“But flesh; with its soul its blood you shall not eat. However, your blood which belongs to your souls I will demand, of every beast will I demand it; but of man, of every man for that of his brother I will demand the soul of man.” Gen. 9:4-5
“…for it is the blood that makes atonement because of the life.” Lev. 17:11
As a woman, blood feels like it’s largely our jurisdiction. We often bleed when we are newborns, a mystery in itself. We bleed when we reach womanhood and regularly all throughout our fertile years (i.e. the majority of our lives). We bleed when we give birth. When bleed when we heal from birth…
Blood. The life of flesh. The symbol of womanhood. Sacred on so many levels both scripturally and within nature.
I was listening to Indie Birth’s Taking Back Birth episode called “Burying My Placenta with My Soul Sister” (listen to it here) and in it, the host and her dear friend talk about the experience of burying their placentas together and all the significance it brought to mind. At one point, one of them makes a point that “the earth needs [blood]” and she recounts how a ritual of pouring menstrual blood at the base of a nearly dead tree had brought it back to the point of thriving. This made me think of the verses I wrote above, and of things I’ve said in both Discovering Femininity videos "Bereshit" and "Noach". She points out that the way most people live these days, we don’t give blood back to the earth.
This made me think of how we regard — on a greater social scale — feminine blood (menstrual, birth, etc.), death, and how we eat meat. Before everything was industrialized and synthesized, we had a much closer connection to blood. We, women, bled out every month. We handled our bloody cloths and washed them, also with our hands, and eventually rinsed the blood back into the earth. When anything would die, we would bury it or burn it or lift it to the sky— no matter what ceremony was performed, the flesh of the dead would be returned to the earth one way or another. To eat meat or offer sacrifices, we would slaughter or witness the slaughter of animals we raised ourselves. Blood would spill to the ground and probably also on us. Close contact, often with sacred contexts. How could we miss it with life lived that way?

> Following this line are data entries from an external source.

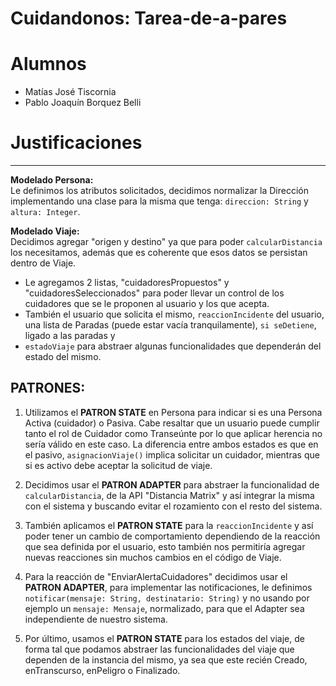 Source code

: # Cuidandonos: Tarea-de-a-pares

# Alumnos

- Matías José Tiscornia
- Pablo Joaquín Borquez Belli


# Justificaciones
---------------

**Modelado Persona:**  
Le definimos los atributos solicitados, decidimos normalizar la Dirección implementando una clase para la misma que tenga: `direccion: String` y `altura: Integer`.

**Modelado Viaje:**  
Decidimos agregar "origen y destino" ya que para poder `calcularDistancia` los necesitamos, además que es coherente que esos datos se persistan dentro de Viaje.

*   Le agregamos 2 listas, "cuidadoresPropuestos" y "cuidadoresSeleccionados" para poder llevar un control de los cuidadores que se le proponen al usuario y los que acepta.
*   También el usuario que solicita el mismo, `reaccionIncidente` del usuario, una lista de Paradas (puede estar vacía tranquilamente), `si seDetiene`, ligado a las paradas y
*   `estadoViaje` para abstraer algunas funcionalidades que dependerán del estado del mismo.

PATRONES:
---------

1.  Utilizamos el **PATRON STATE** en Persona para indicar si es una Persona Activa (cuidador) o Pasiva. Cabe resaltar que un usuario puede cumplir tanto el rol de Cuidador como Transeúnte por lo que aplicar herencia no sería válido en este caso. La diferencia entre ambos estados es que en el pasivo, `asignacionViaje()` implica solicitar un cuidador, mientras que si es activo debe aceptar la solicitud de viaje.
    
2.  Decidimos usar el **PATRON ADAPTER** para abstraer la funcionalidad de `calcularDistancia`, de la API "Distancia Matrix" y así integrar la misma con el sistema y buscando evitar el rozamiento con el resto del sistema.
    
3.  También aplicamos el **PATRON STATE** para la `reaccionIncidente` y así poder tener un cambio de comportamiento dependiendo de la reacción que sea definida por el usuario, esto también nos permitiría agregar nuevas reacciones sin muchos cambios en el código de Viaje.
    
4.  Para la reacción de "EnviarAlertaCuidadores" decidimos usar el **PATRON ADAPTER**, para implementar las notificaciones, le definimos `notificar(mensaje: String, destinatario: String)` y no usando por ejemplo un `mensaje: Mensaje`, normalizado, para que el Adapter sea independiente de nuestro sistema.
    
5.  Por último, usamos el **PATRON STATE** para los estados del viaje, de forma tal que podamos abstraer las funcionalidades del viaje que dependen de la instancia del mismo, ya sea que este recién Creado, enTranscurso, enPeligro o Finalizado.


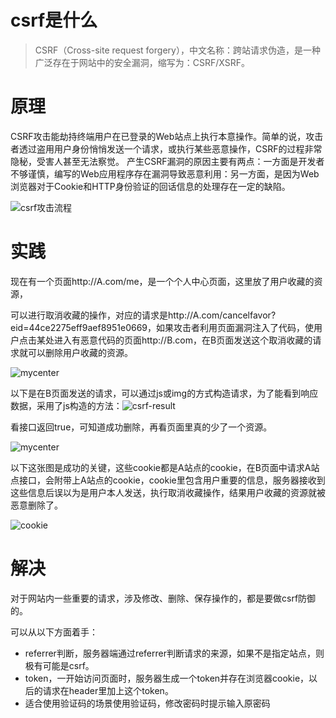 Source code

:# csrf是什么
>CSRF（Cross-site request forgery），中文名称：跨站请求伪造，是一种广泛存在于网站中的安全漏洞，缩写为：CSRF/XSRF。
# 原理
CSRF攻击能劫持终端用户在已登录的Web站点上执行本意操作。简单的说，攻击者透过盗用用户身份悄悄发送一个请求，或执行某些恶意操作，CSRF的过程非常隐秘，受害人甚至无法察觉。
产生CSRF漏洞的原因主要有两点：一方面是开发者不够谨慎，编写的Web应用程序存在漏洞导致恶意利用：另一方面，是因为Web浏览器对于Cookie和HTTP身份验证的回话信息的处理存在一定的缺陷。

![csrf攻击流程](https://raw.githubusercontent.com/familyld/CSRF-Attack/master/graph/image7.png)

# 实践

现在有一个页面http://A.com/me，是一个个人中心页面，这里放了用户收藏的资源，

可以进行取消收藏的操作，对应的请求是http://A.com/cancelfavor?eid=44ce2275eff9aef8951e0669，如果攻击者利用页面漏洞注入了代码，使用户点击某处进入有恶意代码的页面http://B.com，在B页面发送这个取消收藏的请求就可以删除用户收藏的资源。

![mycenter](/Users/baidu/Downloads/mycenter.png)

以下是在B页面发送的请求，可以通过js或img的方式构造请求，为了能看到响应数据，采用了js构造的方法：![csrf-result](/Users/baidu/Downloads/csrf-result2.png)

看接口返回true，可知道成功删除，再看页面里真的少了一个资源。

![mycenter](/Users/baidu/Downloads/csrf-result.png)

以下这张图是成功的关键，这些cookie都是A站点的cookie，在B页面中请求A站点接口，会附带上A站点的cookie，cookie里包含用户重要的信息，服务器接收到这些信息后误以为是用户本人发送，执行取消收藏操作，结果用户收藏的资源就被恶意删除了。

![cookie](/Users/baidu/Downloads/cookie.png)

# 解决

对于网站内一些重要的请求，涉及修改、删除、保存操作的，都是要做csrf防御的。

可以从以下方面着手：

- referrer判断，服务器端通过referrer判断请求的来源，如果不是指定站点，则极有可能是csrf。
- token，一开始访问页面时，服务器生成一个token并存在浏览器cookie，以后的请求在header里加上这个token。
- 适合使用验证码的场景使用验证码，修改密码时提示输入原密码
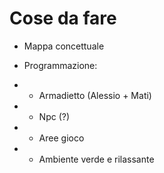 # Cose da fare

- Mappa concettuale 

- Programmazione: </br>
- - Armadietto (Alessio + Mati) </br>
- - Npc (?) </br>
- - Aree gioco </br>
- - Ambiente verde e rilassante </br>
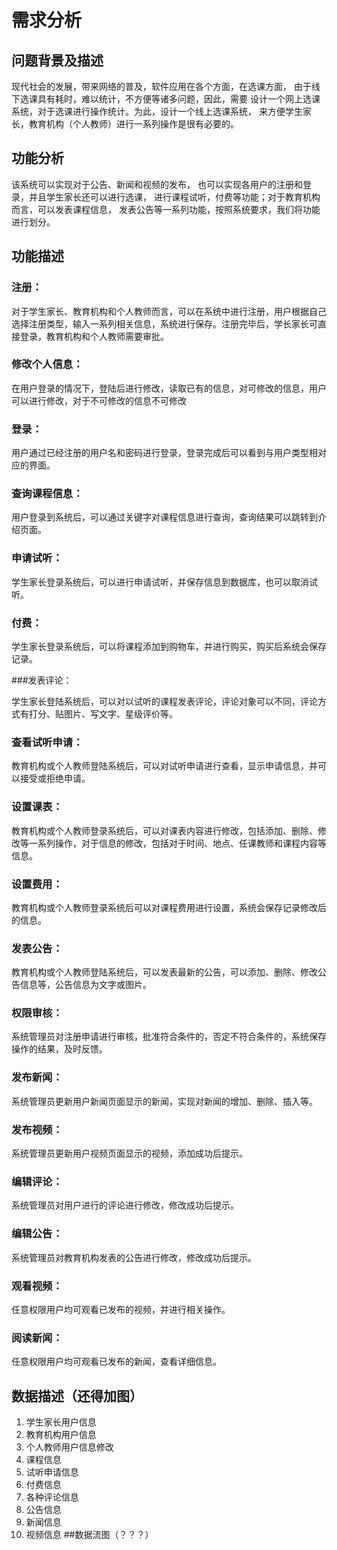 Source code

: # 需求分析
## 问题背景及描述

现代社会的发展，带来网络的普及，软件应用在各个方面，在选课方面，
由于线下选课具有耗时，难以统计，不方便等诸多问题，因此，需要
设计一个网上选课系统，对于选课进行操作统计。为此，设计一个线上选课系统，
来方便学生家长，教育机构（个人教师）进行一系列操作是很有必要的。

## 功能分析

该系统可以实现对于公告、新闻和视频的发布，
也可以实现各用户的注册和登录，并且学生家长还可以进行选课，
进行课程试听，付费等功能；对于教育机构而言，可以发表课程信息，
发表公告等一系列功能，按照系统要求，我们将功能进行划分。

## 功能描述
### 注册：

对于学生家长、教育机构和个人教师而言，可以在系统中进行注册，用户根据自己选择注册类型，输入一系列相关信息，系统进行保存。注册完毕后，学长家长可直接登录，教育机构和个人教师需要审批。

### 修改个人信息：

在用户登录的情况下，登陆后进行修改，读取已有的信息，对可修改的信息，用户可以进行修改，对于不可修改的信息不可修改

### 登录：

用户通过已经注册的用户名和密码进行登录，登录完成后可以看到与用户类型相对应的界面。

### 查询课程信息：

用户登录到系统后，可以通过关键字对课程信息进行查询，查询结果可以跳转到介绍页面。

### 申请试听：

学生家长登录系统后，可以进行申请试听，并保存信息到数据库，也可以取消试听。

### 付费：

学生家长登录系统后，可以将课程添加到购物车，并进行购买，购买后系统会保存记录。

###发表评论：

学生家长登陆系统后，可以对以试听的课程发表评论，评论对象可以不同，评论方式有打分、贴图片、写文字、星级评价等。

### 查看试听申请：

教育机构或个人教师登陆系统后，可以对试听申请进行查看，显示申请信息，并可以接受或拒绝申请。

### 设置课表：

教育机构或个人教师登录系统后，可以对课表内容进行修改，包括添加、删除、修改等一系列操作，对于信息的修改，包括对于时间、地点、任课教师和课程内容等信息。

### 设置费用：

教育机构或个人教师登录系统后可以对课程费用进行设置，系统会保存记录修改后的信息。

### 发表公告：

教育机构或个人教师登陆系统后，可以发表最新的公告，可以添加、删除、修改公告信息等，公告信息为文字或图片。

### 权限审核：

系统管理员对注册申请进行审核，批准符合条件的，否定不符合条件的，系统保存操作的结果，及时反馈。

### 发布新闻：

系统管理员更新用户新闻页面显示的新闻，实现对新闻的增加、删除、插入等。

### 发布视频：

系统管理员更新用户视频页面显示的视频，添加成功后提示。

### 编辑评论：

系统管理员对用户进行的评论进行修改，修改成功后提示。 

### 编辑公告：

系统管理员对教育机构发表的公告进行修改，修改成功后提示。

### 观看视频：

任意权限用户均可观看已发布的视频，并进行相关操作。

### 阅读新闻：

任意权限用户均可观看已发布的新闻，查看详细信息。

## 数据描述（还得加图）
1. 学生家长用户信息
2. 教育机构用户信息
3. 个人教师用户信息修改
4. 课程信息
5. 试听申请信息
6. 付费信息
7.	各种评论信息
8.	公告信息
9.  新闻信息
10.	视频信息
##数据流图（？？？）


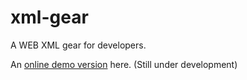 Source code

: # xml-gear
A WEB XML gear for developers.

An [online demo version](http://jasonapeman.github.io/xml-gear/static_demo) here. (Still under development)
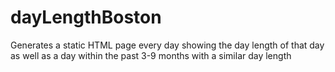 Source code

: # dayLengthBoston
Generates a static HTML page every day showing the day length of that day as well as a day within the past 3-9 months with a similar day length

But now…we seem to be disconnected. We freeze our cycles with interventive devices, or we use every possible tool to keep our hands clean and blood off of our bodies during menstruation. The moment a body becomes a corpse, we bag it up and whisk it away to be dealt with in a cold sterile environment with cold sterile hands to be placed in a cold sterile box that never decays. The meat we buy from a store, shrink wrapped and pristine, is processed along with probably hundreds of other meats of its kind after being unceremoniously marched down an echoing metal catwalk to be killed. The blood of this animal travels through special plumbing to be disposed of somewhere far off and out of sight.
What if we’ve been depriving the earth of its lifeblood? What if creation was intended to cycle along with us, death and life and death and life? Blood atones because it belongs to the earth because it belongs to God…
We are all connected as long as we are all connected.